**Material provided:**
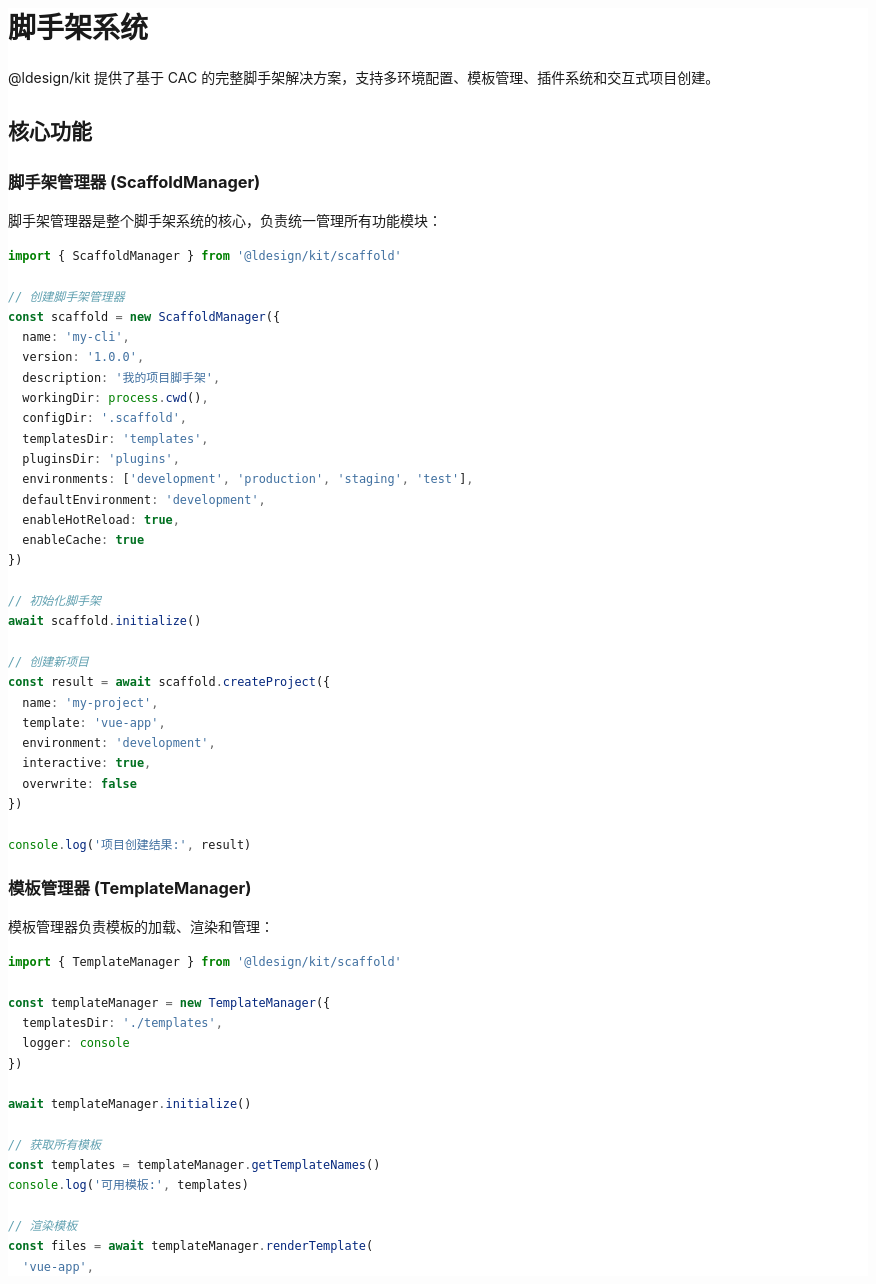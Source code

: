 # 脚手架系统

@ldesign/kit 提供了基于 CAC 的完整脚手架解决方案，支持多环境配置、模板管理、插件系统和交互式项目创建。

## 核心功能

### 脚手架管理器 (ScaffoldManager)

脚手架管理器是整个脚手架系统的核心，负责统一管理所有功能模块：

```typescript
import { ScaffoldManager } from '@ldesign/kit/scaffold'

// 创建脚手架管理器
const scaffold = new ScaffoldManager({
  name: 'my-cli',
  version: '1.0.0',
  description: '我的项目脚手架',
  workingDir: process.cwd(),
  configDir: '.scaffold',
  templatesDir: 'templates',
  pluginsDir: 'plugins',
  environments: ['development', 'production', 'staging', 'test'],
  defaultEnvironment: 'development',
  enableHotReload: true,
  enableCache: true
})

// 初始化脚手架
await scaffold.initialize()

// 创建新项目
const result = await scaffold.createProject({
  name: 'my-project',
  template: 'vue-app',
  environment: 'development',
  interactive: true,
  overwrite: false
})

console.log('项目创建结果:', result)
```

### 模板管理器 (TemplateManager)

模板管理器负责模板的加载、渲染和管理：

```typescript
import { TemplateManager } from '@ldesign/kit/scaffold'

const templateManager = new TemplateManager({
  templatesDir: './templates',
  logger: console
})

await templateManager.initialize()

// 获取所有模板
const templates = templateManager.getTemplateNames()
console.log('可用模板:', templates)

// 渲染模板
const files = await templateManager.renderTemplate(
  'vue-app',
```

**Problem:**
What you return should match the entries word for word, pictures aside.

**Task result:**
Source code

: # 脚手架系统

@ldesign/kit 提供了基于 CAC 的完整脚手架解决方案，支持多环境配置、模板管理、插件系统和交互式项目创建。

## 核心功能

### 脚手架管理器 (ScaffoldManager)

脚手架管理器是整个脚手架系统的核心，负责统一管理所有功能模块：

```typescript
import { ScaffoldManager } from '@ldesign/kit/scaffold'

// 创建脚手架管理器
const scaffold = new ScaffoldManager({
  name: 'my-cli',
  version: '1.0.0',
  description: '我的项目脚手架',
  workingDir: process.cwd(),
  configDir: '.scaffold',
  templatesDir: 'templates',
  pluginsDir: 'plugins',
  environments: ['development', 'production', 'staging', 'test'],
  defaultEnvironment: 'development',
  enableHotReload: true,
  enableCache: true
})

// 初始化脚手架
await scaffold.initialize()

// 创建新项目
const result = await scaffold.createProject({
  name: 'my-project',
  template: 'vue-app',
  environment: 'development',
  interactive: true,
  overwrite: false
})

console.log('项目创建结果:', result)
```

### 模板管理器 (TemplateManager)

模板管理器负责模板的加载、渲染和管理：

```typescript
import { TemplateManager } from '@ldesign/kit/scaffold'

const templateManager = new TemplateManager({
  templatesDir: './templates',
  logger: console
})

await templateManager.initialize()

// 获取所有模板
const templates = templateManager.getTemplateNames()
console.log('可用模板:', templates)

// 渲染模板
const files = await templateManager.renderTemplate(
  'vue-app',
```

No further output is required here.